Does she feel anger that there’s that bigoted minority still out there and that people can’t be more open-minded?
“I feel sad for the people that are suffering,” Jaime says thoughtfully. “I’ve been lucky. I might get the odd stupid comment in the street or whatever else, but I’ve been super lucky. I’ve had friends that are not so lucky. It’s sad that people have to move house because they can’t deal with neighbours that abuse them, for example. That’s terrible. I guess more so, I feel sad for the kids these days that are struggling with it that are getting abused. That’s a very huge reason for me putting myself out there, to try and give kids an example to say, ‘look, if this person is willing to put themselves out there, it can’t be so bad.’”
Jaime has publicly acknowledged that part of her expected that she would lose her job and career by publicly announcing that she was transgender. She even considered becoming a counsellor to help others if that was the case. As we’ve explored already, Dark Universe itself is uplifting, positive and encouraging, and has a counselling effect on anyone who is struggling with their own issues.
“Well, certainly I’m getting a lot of feedback to that effect,” Jaime agrees. “I remember when I first made the decision to do this, I just sort of felt like there’s one good, decent thing I can do with my life to make up for everything in my life, and I hope this is it, that this is my path to a greater good, so to speak. That was a very strong thing, and I am doing as much as I possibly can behind the scenes to learn and to get involved with people that are trying to help people, via groups like PFLAG, who are very helpful to my family, personally, to my partner, and helping a lot of parents and friends to come to terms with what their kids are going through.”
Jaime says knowing that her wife and kids have been supportive has made her journey infinitely easier.
“I’m just totally, totally lucky. I guess when we connected, we just had an understanding from day one. She saw me for who I was, whether we acknowledged it publicly or even to ourselves, maybe not, but I think we always knew who we were. She went through a very difficult period a couple of years ago, which really was a catalyst for some of these things happening, where she suffered a situation with breast cancer. It was a very scary time for us, and we just sat there and talked about everything. She said to me, ‘look, I’ve always loved you for you, not what you might pretend to be. It’s not about your appendages, it’s not about anything else. I just love you, so you be who you want to be.’ It was a wonderful moment.”
After the album launch at The Charles Hotel on Friday, 29th April, Jaime has her eyes further afield.

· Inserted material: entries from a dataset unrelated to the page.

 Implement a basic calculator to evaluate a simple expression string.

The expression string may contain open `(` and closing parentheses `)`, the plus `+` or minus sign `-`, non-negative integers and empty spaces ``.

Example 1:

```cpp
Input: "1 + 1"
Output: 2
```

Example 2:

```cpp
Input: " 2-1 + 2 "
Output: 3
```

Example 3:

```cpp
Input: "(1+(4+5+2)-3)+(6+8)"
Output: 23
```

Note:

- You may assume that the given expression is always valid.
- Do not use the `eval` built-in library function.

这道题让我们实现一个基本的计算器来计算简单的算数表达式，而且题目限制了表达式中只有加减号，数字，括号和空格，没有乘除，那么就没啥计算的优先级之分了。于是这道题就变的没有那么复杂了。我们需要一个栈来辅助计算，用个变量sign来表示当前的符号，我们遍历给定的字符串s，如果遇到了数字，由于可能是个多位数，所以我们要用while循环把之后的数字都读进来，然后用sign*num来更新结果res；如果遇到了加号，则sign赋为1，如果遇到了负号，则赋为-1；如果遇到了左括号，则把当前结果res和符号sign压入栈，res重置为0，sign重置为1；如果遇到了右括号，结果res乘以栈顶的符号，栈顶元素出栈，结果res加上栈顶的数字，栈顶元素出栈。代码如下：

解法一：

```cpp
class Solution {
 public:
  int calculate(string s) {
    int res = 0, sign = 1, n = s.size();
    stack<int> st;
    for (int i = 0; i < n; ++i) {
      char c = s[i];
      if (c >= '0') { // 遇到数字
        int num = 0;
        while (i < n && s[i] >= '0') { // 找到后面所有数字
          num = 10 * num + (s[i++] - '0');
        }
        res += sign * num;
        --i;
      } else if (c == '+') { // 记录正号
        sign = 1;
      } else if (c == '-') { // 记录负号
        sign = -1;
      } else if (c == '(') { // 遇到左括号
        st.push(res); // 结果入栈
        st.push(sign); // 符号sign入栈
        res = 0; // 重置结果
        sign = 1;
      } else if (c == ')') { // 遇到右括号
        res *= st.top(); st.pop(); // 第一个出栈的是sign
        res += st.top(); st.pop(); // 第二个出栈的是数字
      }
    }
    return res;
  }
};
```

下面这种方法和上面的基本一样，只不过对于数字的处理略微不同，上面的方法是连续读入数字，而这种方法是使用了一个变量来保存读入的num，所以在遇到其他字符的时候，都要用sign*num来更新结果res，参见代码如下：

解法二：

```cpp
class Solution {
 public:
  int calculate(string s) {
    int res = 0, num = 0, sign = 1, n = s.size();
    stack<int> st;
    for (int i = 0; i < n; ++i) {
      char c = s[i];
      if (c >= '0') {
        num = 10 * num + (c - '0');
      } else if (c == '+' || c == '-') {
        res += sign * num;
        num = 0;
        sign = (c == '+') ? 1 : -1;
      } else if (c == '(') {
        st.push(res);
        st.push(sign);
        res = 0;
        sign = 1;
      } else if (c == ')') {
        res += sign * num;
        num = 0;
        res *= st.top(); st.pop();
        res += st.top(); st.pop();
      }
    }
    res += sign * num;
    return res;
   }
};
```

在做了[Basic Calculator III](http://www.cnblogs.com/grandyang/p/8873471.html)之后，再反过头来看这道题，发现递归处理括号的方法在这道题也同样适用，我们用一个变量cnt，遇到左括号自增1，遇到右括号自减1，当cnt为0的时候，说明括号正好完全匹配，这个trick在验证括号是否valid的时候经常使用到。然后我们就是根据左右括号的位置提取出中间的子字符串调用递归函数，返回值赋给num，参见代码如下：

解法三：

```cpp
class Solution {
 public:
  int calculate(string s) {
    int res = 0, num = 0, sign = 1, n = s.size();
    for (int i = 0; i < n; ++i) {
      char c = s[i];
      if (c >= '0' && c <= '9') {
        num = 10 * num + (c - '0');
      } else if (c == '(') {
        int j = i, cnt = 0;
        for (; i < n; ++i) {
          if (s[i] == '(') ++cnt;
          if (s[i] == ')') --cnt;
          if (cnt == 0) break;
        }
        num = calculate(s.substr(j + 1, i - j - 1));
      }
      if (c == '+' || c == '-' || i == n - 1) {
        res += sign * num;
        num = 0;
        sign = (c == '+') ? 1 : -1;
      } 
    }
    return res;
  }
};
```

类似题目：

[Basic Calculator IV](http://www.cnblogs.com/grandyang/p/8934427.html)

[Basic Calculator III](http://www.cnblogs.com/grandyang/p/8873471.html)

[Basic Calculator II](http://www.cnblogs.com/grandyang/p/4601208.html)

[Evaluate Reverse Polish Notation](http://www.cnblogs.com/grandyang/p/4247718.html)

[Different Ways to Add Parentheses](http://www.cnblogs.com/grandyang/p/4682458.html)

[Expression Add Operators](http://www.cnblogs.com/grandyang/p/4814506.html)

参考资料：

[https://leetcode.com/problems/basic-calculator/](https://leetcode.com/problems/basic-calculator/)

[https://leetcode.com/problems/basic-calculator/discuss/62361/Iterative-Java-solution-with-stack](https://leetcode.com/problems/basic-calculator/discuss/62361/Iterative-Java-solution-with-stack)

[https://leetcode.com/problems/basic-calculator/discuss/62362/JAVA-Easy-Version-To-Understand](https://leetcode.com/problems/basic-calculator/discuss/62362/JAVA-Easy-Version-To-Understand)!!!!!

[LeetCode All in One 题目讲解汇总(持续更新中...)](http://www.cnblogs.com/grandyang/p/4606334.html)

“I don’t see a lot of gigs for me coming up in Perth, so this is probably going to be the last big gig for me for quite a while,” she explains, “and I’ll be working very strongly on looking at trying to get launch shows on the east coast, and a long-term goal is the dream that we started with: to be able to get to German or European festivals. That’s where we see our area of opportunity. I think that music in that environment would go really well. A lot of it was written with that in mind, too. That would be great. When I was writing the songs, I was literally visualising playing there. Fifty thousand strong crowds, lovers of progressive heavy metal and rock – I think they’re our sort of crowds. That would be my ultimate dream for this music.”